# Given information
---*---

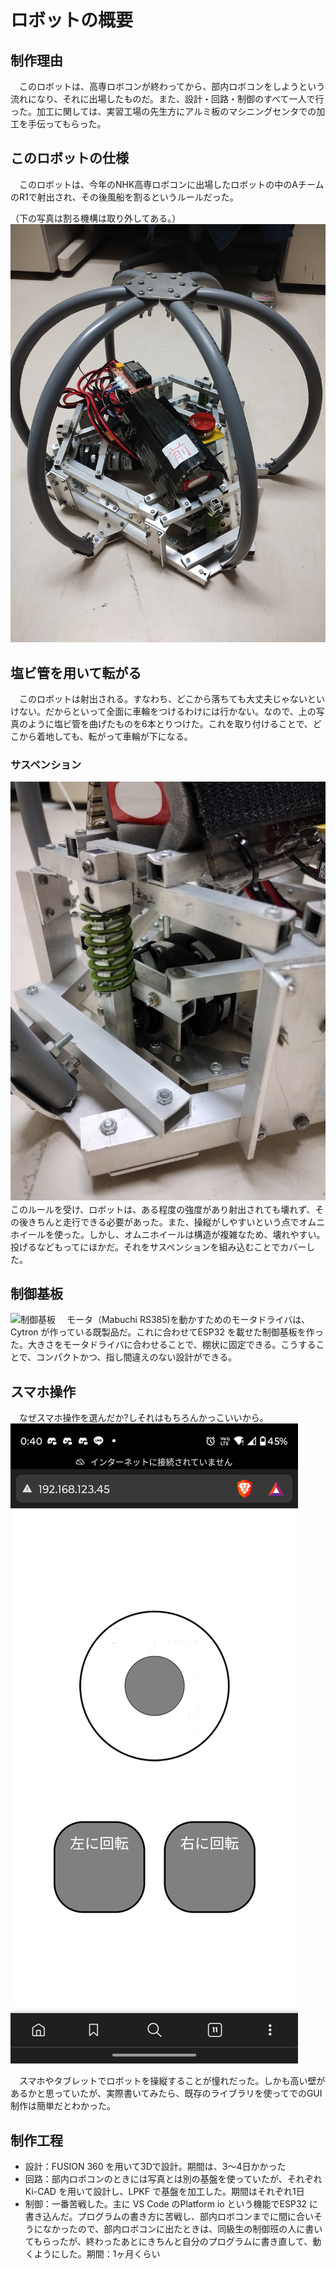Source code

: # ロボットの概要

## 制作理由
　このロボットは、高専ロボコンが終わってから、部内ロボコンをしようという流れになり、それに出場したものだ。また、設計・回路・制御のすべて一人で行った。加工に関しては、実習工場の先生方にアルミ板のマシニングセンタでの加工を手伝ってもらった。

## このロボットの仕様
　このロボットは、今年のNHK高専ロボコンに出場したロボットの中のAチームのR1で射出され、その後風船を割るというルールだった。

（下の写真は割る機構は取り外してある。）
![全体図](./photos/preview.jpg)

## 塩ビ管を用いて転がる
　このロボットは射出される。すなわち、どこから落ちても大丈夫じゃないといけない。だからといって全面に車輪をつけるわけには行かない。なので、上の写真のように塩ビ管を曲げたものを6本とりつけた。これを取り付けることで、どこから着地しても、転がって車輪が下になる。

### サスペンション
![サスペンション](./photos/suspention.jpg)
　このルールを受け、ロボットは、ある程度の強度があり射出されても壊れず、その後きちんと走行できる必要があった。また、操縦がしやすいという点でオムニホイールを使った。しかし、オムニホイールは構造が複雑なため、壊れやすい。投げるなどもってにほかだ。それをサスペンションを組み込むことでカバーした。

## 制御基板
![制御基板](./photos/circuit-board.jpg)
　モータ（Mabuchi RS385)を動かすためのモータドライバは、Cytron が作っている既製品だ。これに合わせてESP32 を載せた制御基板を作った。大きさをモータドライバに合わせることで、棚状に固定できる。こうすることで、コンパクトかつ、指し間違えのない設計ができる。

## スマホ操作
　なぜスマホ操作を選んだか?しそれはもちろんかっこいいから。
![操作画面](./photos/gui-photo.png)

　スマホやタブレットでロボットを操縦することが憧れだった。しかも高い壁があるかと思っていたが、実際書いてみたら、既存のライブラリを使ってでのGUI制作は簡単だとわかった。

## 制作工程
- 設計：FUSION 360 を用いて3Dで設計。期間は、3〜4日かかった
- 回路：部内ロボコンのときには写真とは別の基盤を使っていたが、それぞれKi-CAD を用いて設計し、LPKF で基盤を加工した。期間はそれぞれ1日
- 制御：一番苦戦した。主に VS Code のPlatform io という機能でESP32 に書き込んだ。プログラムの書き方に苦戦し、部内ロボコンまでに間に合いそうになかったので、部内ロボコンに出たときは、同級生の制御班の人に書いてもらったが、終わったあとにきちんと自分のプログラムに書き直して、動くようにした。期間：1ヶ月くらい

---*---

# Task prompt
The task requires that every line above be transcribed exactly, without the images.

# Output of the exercise
Source code

: # ロボットの概要

## 制作理由
　このロボットは、高専ロボコンが終わってから、部内ロボコンをしようという流れになり、それに出場したものだ。また、設計・回路・制御のすべて一人で行った。加工に関しては、実習工場の先生方にアルミ板のマシニングセンタでの加工を手伝ってもらった。

## このロボットの仕様
　このロボットは、今年のNHK高専ロボコンに出場したロボットの中のAチームのR1で射出され、その後風船を割るというルールだった。

（下の写真は割る機構は取り外してある。）
![全体図](./photos/preview.jpg)

## 塩ビ管を用いて転がる
　このロボットは射出される。すなわち、どこから落ちても大丈夫じゃないといけない。だからといって全面に車輪をつけるわけには行かない。なので、上の写真のように塩ビ管を曲げたものを6本とりつけた。これを取り付けることで、どこから着地しても、転がって車輪が下になる。

### サスペンション
![サスペンション](./photos/suspention.jpg)
　このルールを受け、ロボットは、ある程度の強度があり射出されても壊れず、その後きちんと走行できる必要があった。また、操縦がしやすいという点でオムニホイールを使った。しかし、オムニホイールは構造が複雑なため、壊れやすい。投げるなどもってにほかだ。それをサスペンションを組み込むことでカバーした。

## 制御基板
![制御基板](./photos/circuit-board.jpg)
　モータ（Mabuchi RS385)を動かすためのモータドライバは、Cytron が作っている既製品だ。これに合わせてESP32 を載せた制御基板を作った。大きさをモータドライバに合わせることで、棚状に固定できる。こうすることで、コンパクトかつ、指し間違えのない設計ができる。

## スマホ操作
　なぜスマホ操作を選んだか?しそれはもちろんかっこいいから。
![操作画面](./photos/gui-photo.png)

　スマホやタブレットでロボットを操縦することが憧れだった。しかも高い壁があるかと思っていたが、実際書いてみたら、既存のライブラリを使ってでのGUI制作は簡単だとわかった。

## 制作工程
- 設計：FUSION 360 を用いて3Dで設計。期間は、3〜4日かかった
- 回路：部内ロボコンのときには写真とは別の基盤を使っていたが、それぞれKi-CAD を用いて設計し、LPKF で基盤を加工した。期間はそれぞれ1日
- 制御：一番苦戦した。主に VS Code のPlatform io という機能でESP32 に書き込んだ。プログラムの書き方に苦戦し、部内ロボコンまでに間に合いそうになかったので、部内ロボコンに出たときは、同級生の制御班の人に書いてもらったが、終わったあとにきちんと自分のプログラムに書き直して、動くようにした。期間：1ヶ月くらい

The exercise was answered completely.